====== STORED DATA ======

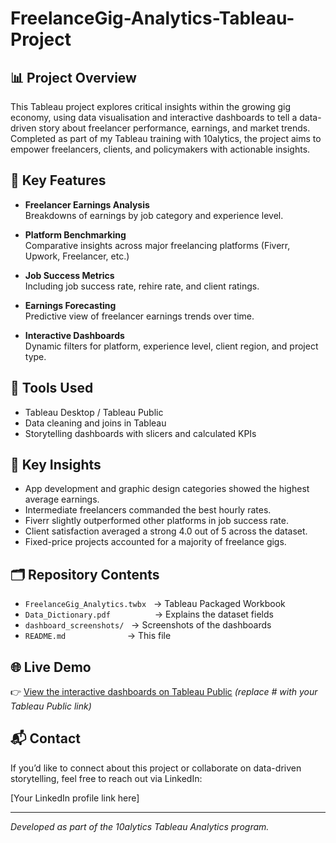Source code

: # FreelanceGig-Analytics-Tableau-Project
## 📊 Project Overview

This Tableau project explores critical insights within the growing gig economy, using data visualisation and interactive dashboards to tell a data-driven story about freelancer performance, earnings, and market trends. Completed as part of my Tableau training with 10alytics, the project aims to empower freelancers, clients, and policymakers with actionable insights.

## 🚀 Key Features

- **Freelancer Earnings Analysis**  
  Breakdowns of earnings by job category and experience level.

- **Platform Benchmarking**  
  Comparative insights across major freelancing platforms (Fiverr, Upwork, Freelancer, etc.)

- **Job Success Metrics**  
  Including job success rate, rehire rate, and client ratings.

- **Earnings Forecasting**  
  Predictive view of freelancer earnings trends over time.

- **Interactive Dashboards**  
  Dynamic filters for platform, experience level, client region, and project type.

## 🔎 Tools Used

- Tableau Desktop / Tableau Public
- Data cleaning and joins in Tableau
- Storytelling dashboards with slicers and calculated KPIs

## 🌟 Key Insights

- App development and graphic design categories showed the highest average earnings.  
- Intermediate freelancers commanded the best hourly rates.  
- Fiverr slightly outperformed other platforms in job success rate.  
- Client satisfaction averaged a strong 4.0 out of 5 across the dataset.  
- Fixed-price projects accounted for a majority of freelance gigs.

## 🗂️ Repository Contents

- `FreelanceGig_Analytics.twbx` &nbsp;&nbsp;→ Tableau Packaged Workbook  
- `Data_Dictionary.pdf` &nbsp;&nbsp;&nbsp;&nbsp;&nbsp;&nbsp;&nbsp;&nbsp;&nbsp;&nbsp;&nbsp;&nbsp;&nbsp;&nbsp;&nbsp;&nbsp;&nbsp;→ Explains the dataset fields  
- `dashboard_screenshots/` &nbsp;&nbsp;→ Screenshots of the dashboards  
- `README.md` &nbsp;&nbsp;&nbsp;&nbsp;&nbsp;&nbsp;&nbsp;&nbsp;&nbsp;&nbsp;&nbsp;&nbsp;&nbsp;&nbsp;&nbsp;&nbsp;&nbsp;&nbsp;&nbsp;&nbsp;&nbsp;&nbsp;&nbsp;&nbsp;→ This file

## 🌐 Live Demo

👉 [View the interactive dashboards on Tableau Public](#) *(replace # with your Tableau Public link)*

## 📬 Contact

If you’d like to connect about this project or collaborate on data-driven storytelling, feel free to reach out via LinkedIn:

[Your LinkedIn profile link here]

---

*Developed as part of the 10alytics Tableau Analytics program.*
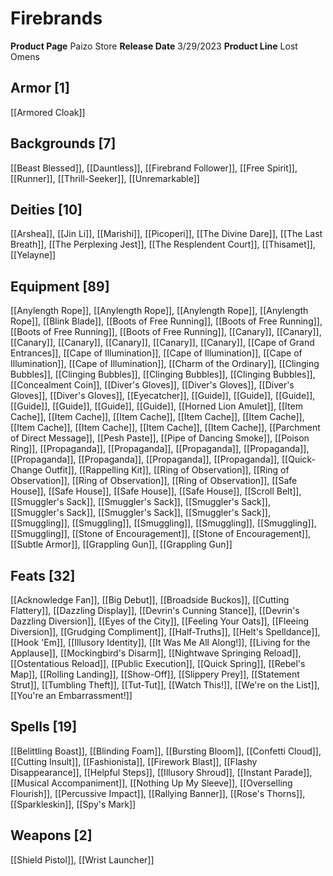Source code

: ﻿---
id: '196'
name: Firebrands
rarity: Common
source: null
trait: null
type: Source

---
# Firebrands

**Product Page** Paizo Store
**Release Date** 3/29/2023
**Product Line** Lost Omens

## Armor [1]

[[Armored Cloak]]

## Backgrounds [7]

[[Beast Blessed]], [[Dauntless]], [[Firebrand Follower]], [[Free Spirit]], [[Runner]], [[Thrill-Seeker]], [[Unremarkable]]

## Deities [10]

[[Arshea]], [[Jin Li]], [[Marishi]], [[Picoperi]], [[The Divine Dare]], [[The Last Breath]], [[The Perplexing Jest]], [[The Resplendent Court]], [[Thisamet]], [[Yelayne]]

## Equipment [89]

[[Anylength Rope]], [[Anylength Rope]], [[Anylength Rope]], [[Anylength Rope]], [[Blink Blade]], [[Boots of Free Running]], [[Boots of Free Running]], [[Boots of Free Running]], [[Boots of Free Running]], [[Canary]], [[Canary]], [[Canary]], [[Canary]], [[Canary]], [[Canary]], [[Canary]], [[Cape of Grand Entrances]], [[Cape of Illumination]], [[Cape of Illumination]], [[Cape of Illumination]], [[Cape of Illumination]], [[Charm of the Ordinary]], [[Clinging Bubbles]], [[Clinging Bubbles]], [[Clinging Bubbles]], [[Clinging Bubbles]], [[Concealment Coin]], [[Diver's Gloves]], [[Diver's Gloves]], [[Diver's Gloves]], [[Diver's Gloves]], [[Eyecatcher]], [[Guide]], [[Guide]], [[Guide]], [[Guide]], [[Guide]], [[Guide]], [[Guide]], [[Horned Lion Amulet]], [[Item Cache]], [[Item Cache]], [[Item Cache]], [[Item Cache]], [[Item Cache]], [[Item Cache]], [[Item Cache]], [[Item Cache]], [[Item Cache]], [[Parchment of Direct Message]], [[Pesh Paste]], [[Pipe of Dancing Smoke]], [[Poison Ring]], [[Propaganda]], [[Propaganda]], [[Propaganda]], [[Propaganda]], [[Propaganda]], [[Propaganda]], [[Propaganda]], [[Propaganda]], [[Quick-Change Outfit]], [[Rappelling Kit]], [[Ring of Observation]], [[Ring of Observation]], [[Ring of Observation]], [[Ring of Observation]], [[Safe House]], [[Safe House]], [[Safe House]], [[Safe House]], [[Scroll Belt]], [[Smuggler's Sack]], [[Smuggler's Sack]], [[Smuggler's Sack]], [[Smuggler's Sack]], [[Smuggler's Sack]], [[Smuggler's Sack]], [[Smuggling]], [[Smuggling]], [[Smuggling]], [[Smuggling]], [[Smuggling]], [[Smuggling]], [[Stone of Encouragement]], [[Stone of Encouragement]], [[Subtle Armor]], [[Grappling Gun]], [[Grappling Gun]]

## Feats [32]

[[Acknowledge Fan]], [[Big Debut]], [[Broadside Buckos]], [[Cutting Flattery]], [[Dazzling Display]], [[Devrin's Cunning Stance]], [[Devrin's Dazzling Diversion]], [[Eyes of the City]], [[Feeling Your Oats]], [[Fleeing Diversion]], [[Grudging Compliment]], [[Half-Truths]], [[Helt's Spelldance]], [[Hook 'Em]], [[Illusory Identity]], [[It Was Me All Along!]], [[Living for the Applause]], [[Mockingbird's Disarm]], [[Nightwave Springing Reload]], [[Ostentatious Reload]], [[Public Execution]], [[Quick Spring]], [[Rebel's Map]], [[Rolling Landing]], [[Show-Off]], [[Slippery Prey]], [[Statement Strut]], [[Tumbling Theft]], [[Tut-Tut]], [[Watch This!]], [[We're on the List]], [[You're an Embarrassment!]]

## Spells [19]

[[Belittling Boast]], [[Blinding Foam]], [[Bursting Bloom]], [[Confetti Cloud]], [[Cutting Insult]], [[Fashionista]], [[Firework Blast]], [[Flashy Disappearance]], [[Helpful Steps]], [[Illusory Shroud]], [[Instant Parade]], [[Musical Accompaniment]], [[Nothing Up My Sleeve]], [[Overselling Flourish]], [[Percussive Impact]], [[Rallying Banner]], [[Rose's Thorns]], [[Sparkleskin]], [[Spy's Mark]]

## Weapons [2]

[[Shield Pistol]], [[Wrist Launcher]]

======

• [TASK DIRECTIONS]:
Pictures in the listing above must be skipped; everything else should be copied exactly.

• [OUTPUT OF THE EXERCISE]:
Source code

: # FreelanceGig-Analytics-Tableau-Project
## 📊 Project Overview

This Tableau project explores critical insights within the growing gig economy, using data visualisation and interactive dashboards to tell a data-driven story about freelancer performance, earnings, and market trends. Completed as part of my Tableau training with 10alytics, the project aims to empower freelancers, clients, and policymakers with actionable insights.

## 🚀 Key Features

- **Freelancer Earnings Analysis**  
  Breakdowns of earnings by job category and experience level.

- **Platform Benchmarking**  
  Comparative insights across major freelancing platforms (Fiverr, Upwork, Freelancer, etc.)

- **Job Success Metrics**  
  Including job success rate, rehire rate, and client ratings.

- **Earnings Forecasting**  
  Predictive view of freelancer earnings trends over time.

- **Interactive Dashboards**  
  Dynamic filters for platform, experience level, client region, and project type.

## 🔎 Tools Used

- Tableau Desktop / Tableau Public
- Data cleaning and joins in Tableau
- Storytelling dashboards with slicers and calculated KPIs

## 🌟 Key Insights

- App development and graphic design categories showed the highest average earnings.  
- Intermediate freelancers commanded the best hourly rates.  
- Fiverr slightly outperformed other platforms in job success rate.  
- Client satisfaction averaged a strong 4.0 out of 5 across the dataset.  
- Fixed-price projects accounted for a majority of freelance gigs.

## 🗂️ Repository Contents

- `FreelanceGig_Analytics.twbx` &nbsp;&nbsp;→ Tableau Packaged Workbook  
- `Data_Dictionary.pdf` &nbsp;&nbsp;&nbsp;&nbsp;&nbsp;&nbsp;&nbsp;&nbsp;&nbsp;&nbsp;&nbsp;&nbsp;&nbsp;&nbsp;&nbsp;&nbsp;&nbsp;→ Explains the dataset fields  
- `dashboard_screenshots/` &nbsp;&nbsp;→ Screenshots of the dashboards  
- `README.md` &nbsp;&nbsp;&nbsp;&nbsp;&nbsp;&nbsp;&nbsp;&nbsp;&nbsp;&nbsp;&nbsp;&nbsp;&nbsp;&nbsp;&nbsp;&nbsp;&nbsp;&nbsp;&nbsp;&nbsp;&nbsp;&nbsp;&nbsp;&nbsp;→ This file

## 🌐 Live Demo

👉 [View the interactive dashboards on Tableau Public](#) *(replace # with your Tableau Public link)*

## 📬 Contact

If you’d like to connect about this project or collaborate on data-driven storytelling, feel free to reach out via LinkedIn:

[Your LinkedIn profile link here]

---

*Developed as part of the 10alytics Tableau Analytics program.*
Source code

: ﻿---
id: '196'
name: Firebrands
rarity: Common
source: null
trait: null
type: Source

---
# Firebrands

**Product Page** Paizo Store
**Release Date** 3/29/2023
**Product Line** Lost Omens

## Armor [1]

[[Armored Cloak]]

## Backgrounds [7]

[[Beast Blessed]], [[Dauntless]], [[Firebrand Follower]], [[Free Spirit]], [[Runner]], [[Thrill-Seeker]], [[Unremarkable]]

## Deities [10]

[[Arshea]], [[Jin Li]], [[Marishi]], [[Picoperi]], [[The Divine Dare]], [[The Last Breath]], [[The Perplexing Jest]], [[The Resplendent Court]], [[Thisamet]], [[Yelayne]]

## Equipment [89]

[[Anylength Rope]], [[Anylength Rope]], [[Anylength Rope]], [[Anylength Rope]], [[Blink Blade]], [[Boots of Free Running]], [[Boots of Free Running]], [[Boots of Free Running]], [[Boots of Free Running]], [[Canary]], [[Canary]], [[Canary]], [[Canary]], [[Canary]], [[Canary]], [[Canary]], [[Cape of Grand Entrances]], [[Cape of Illumination]], [[Cape of Illumination]], [[Cape of Illumination]], [[Cape of Illumination]], [[Charm of the Ordinary]], [[Clinging Bubbles]], [[Clinging Bubbles]], [[Clinging Bubbles]], [[Clinging Bubbles]], [[Concealment Coin]], [[Diver's Gloves]], [[Diver's Gloves]], [[Diver's Gloves]], [[Diver's Gloves]], [[Eyecatcher]], [[Guide]], [[Guide]], [[Guide]], [[Guide]], [[Guide]], [[Guide]], [[Guide]], [[Horned Lion Amulet]], [[Item Cache]], [[Item Cache]], [[Item Cache]], [[Item Cache]], [[Item Cache]], [[Item Cache]], [[Item Cache]], [[Item Cache]], [[Item Cache]], [[Parchment of Direct Message]], [[Pesh Paste]], [[Pipe of Dancing Smoke]], [[Poison Ring]], [[Propaganda]], [[Propaganda]], [[Propaganda]], [[Propaganda]], [[Propaganda]], [[Propaganda]], [[Propaganda]], [[Propaganda]], [[Quick-Change Outfit]], [[Rappelling Kit]], [[Ring of Observation]], [[Ring of Observation]], [[Ring of Observation]], [[Ring of Observation]], [[Safe House]], [[Safe House]], [[Safe House]], [[Safe House]], [[Scroll Belt]], [[Smuggler's Sack]], [[Smuggler's Sack]], [[Smuggler's Sack]], [[Smuggler's Sack]], [[Smuggler's Sack]], [[Smuggler's Sack]], [[Smuggling]], [[Smuggling]], [[Smuggling]], [[Smuggling]], [[Smuggling]], [[Smuggling]], [[Stone of Encouragement]], [[Stone of Encouragement]], [[Subtle Armor]], [[Grappling Gun]], [[Grappling Gun]]

## Feats [32]

[[Acknowledge Fan]], [[Big Debut]], [[Broadside Buckos]], [[Cutting Flattery]], [[Dazzling Display]], [[Devrin's Cunning Stance]], [[Devrin's Dazzling Diversion]], [[Eyes of the City]], [[Feeling Your Oats]], [[Fleeing Diversion]], [[Grudging Compliment]], [[Half-Truths]], [[Helt's Spelldance]], [[Hook 'Em]], [[Illusory Identity]], [[It Was Me All Along!]], [[Living for the Applause]], [[Mockingbird's Disarm]], [[Nightwave Springing Reload]], [[Ostentatious Reload]], [[Public Execution]], [[Quick Spring]], [[Rebel's Map]], [[Rolling Landing]], [[Show-Off]], [[Slippery Prey]], [[Statement Strut]], [[Tumbling Theft]], [[Tut-Tut]], [[Watch This!]], [[We're on the List]], [[You're an Embarrassment!]]

## Spells [19]

[[Belittling Boast]], [[Blinding Foam]], [[Bursting Bloom]], [[Confetti Cloud]], [[Cutting Insult]], [[Fashionista]], [[Firework Blast]], [[Flashy Disappearance]], [[Helpful Steps]], [[Illusory Shroud]], [[Instant Parade]], [[Musical Accompaniment]], [[Nothing Up My Sleeve]], [[Overselling Flourish]], [[Percussive Impact]], [[Rallying Banner]], [[Rose's Thorns]], [[Sparkleskin]], [[Spy's Mark]]

## Weapons [2]

[[Shield Pistol]], [[Wrist Launcher]]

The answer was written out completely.